Directions for this task:
Give only a number in reply. It should be how many lines in the records contain the string "corresponde".

Excerpted data:
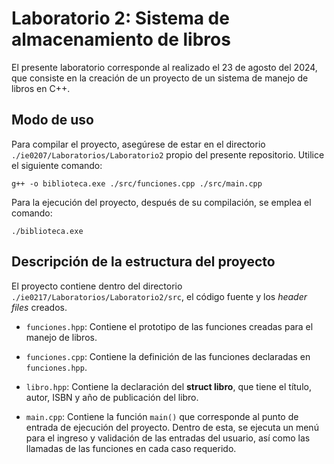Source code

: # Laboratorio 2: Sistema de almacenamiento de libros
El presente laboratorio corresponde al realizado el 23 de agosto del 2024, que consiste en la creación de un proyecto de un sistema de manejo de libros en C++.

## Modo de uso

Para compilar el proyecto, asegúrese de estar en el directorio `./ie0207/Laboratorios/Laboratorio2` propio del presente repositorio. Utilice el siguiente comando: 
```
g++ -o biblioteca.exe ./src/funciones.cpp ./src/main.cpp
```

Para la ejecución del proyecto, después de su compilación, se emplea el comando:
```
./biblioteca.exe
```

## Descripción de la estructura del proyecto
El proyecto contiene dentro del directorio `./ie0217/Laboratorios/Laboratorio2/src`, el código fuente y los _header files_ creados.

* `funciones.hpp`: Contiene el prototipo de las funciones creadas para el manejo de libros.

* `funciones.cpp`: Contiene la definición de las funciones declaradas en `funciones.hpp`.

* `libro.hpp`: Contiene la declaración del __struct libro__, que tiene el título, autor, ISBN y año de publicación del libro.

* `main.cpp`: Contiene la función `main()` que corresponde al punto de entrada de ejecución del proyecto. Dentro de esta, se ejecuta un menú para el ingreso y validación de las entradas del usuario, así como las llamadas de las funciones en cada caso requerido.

==

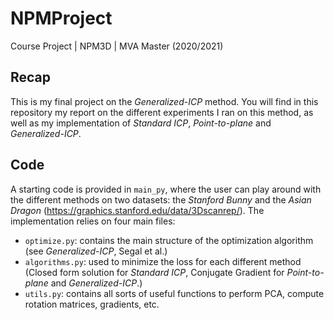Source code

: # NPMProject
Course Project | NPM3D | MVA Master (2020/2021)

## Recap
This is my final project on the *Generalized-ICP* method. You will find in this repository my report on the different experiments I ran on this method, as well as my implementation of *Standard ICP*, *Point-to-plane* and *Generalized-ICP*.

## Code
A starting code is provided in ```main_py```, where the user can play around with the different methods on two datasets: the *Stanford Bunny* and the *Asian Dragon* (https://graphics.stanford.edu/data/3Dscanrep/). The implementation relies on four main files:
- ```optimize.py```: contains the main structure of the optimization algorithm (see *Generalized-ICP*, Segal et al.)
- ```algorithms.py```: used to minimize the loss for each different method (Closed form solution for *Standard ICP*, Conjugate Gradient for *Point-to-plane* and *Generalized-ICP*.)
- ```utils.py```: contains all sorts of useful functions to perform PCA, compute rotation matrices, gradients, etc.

* * *

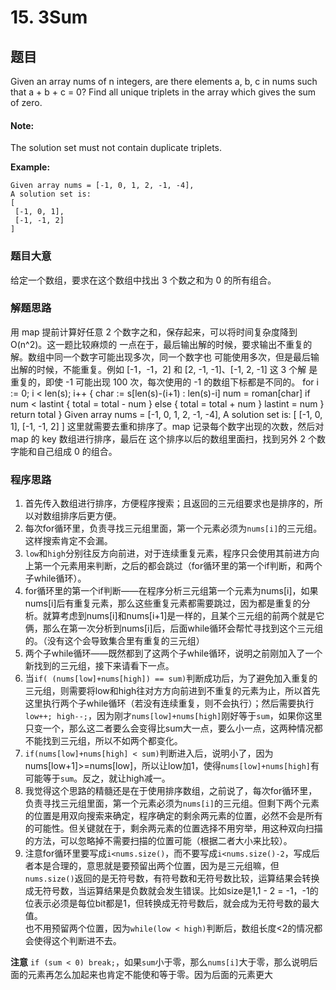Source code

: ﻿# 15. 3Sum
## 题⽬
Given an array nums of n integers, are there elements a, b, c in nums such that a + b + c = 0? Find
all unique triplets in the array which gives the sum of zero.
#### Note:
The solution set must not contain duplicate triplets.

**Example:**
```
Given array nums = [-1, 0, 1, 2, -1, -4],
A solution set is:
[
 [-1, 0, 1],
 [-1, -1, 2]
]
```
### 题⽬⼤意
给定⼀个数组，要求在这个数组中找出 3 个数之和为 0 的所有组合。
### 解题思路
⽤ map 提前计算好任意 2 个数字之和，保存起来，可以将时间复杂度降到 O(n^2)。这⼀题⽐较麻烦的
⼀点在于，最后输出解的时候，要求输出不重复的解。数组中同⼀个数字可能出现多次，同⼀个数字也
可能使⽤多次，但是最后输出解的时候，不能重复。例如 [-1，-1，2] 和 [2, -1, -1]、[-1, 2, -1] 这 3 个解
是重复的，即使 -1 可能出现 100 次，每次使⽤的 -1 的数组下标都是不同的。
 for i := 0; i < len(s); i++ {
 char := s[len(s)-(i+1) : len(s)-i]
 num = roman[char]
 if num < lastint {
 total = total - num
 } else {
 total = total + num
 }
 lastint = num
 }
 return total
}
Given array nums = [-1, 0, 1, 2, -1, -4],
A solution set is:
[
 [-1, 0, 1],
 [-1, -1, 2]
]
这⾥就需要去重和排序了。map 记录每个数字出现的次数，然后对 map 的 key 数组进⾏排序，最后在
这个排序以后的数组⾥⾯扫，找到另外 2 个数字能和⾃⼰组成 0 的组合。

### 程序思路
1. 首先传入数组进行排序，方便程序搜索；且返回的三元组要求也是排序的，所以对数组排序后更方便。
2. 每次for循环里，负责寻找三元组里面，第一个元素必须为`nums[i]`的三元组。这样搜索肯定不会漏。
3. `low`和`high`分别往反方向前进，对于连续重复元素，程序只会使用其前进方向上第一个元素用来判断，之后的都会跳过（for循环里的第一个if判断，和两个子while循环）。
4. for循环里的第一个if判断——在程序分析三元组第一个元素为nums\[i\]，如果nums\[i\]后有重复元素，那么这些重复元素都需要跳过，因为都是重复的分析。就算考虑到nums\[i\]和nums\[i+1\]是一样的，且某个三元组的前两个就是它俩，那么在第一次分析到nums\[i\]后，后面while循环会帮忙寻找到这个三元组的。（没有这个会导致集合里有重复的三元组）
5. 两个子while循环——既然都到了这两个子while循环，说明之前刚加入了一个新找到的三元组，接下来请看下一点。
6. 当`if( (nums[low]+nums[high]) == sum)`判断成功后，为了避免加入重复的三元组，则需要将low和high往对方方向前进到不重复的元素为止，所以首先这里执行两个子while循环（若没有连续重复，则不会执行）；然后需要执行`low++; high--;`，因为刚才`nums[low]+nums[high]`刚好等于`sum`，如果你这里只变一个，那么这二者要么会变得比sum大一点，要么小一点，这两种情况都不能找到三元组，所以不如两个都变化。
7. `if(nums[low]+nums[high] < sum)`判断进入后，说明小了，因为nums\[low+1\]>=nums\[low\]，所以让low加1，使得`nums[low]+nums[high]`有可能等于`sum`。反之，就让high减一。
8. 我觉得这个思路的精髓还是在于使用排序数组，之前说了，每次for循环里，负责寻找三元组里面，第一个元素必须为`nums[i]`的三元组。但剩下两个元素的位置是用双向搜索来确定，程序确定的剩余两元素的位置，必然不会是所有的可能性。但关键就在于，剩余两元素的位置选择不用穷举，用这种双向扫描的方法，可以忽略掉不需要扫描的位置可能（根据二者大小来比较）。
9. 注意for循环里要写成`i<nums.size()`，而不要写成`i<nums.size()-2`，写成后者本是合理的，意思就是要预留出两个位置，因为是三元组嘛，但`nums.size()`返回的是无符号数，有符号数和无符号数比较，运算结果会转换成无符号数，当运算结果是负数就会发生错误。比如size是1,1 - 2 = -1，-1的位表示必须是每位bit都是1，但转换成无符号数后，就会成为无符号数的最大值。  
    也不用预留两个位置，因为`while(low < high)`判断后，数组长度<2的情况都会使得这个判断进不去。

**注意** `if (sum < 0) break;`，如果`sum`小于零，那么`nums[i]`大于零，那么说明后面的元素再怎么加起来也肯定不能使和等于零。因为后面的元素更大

Output for this exercise:
2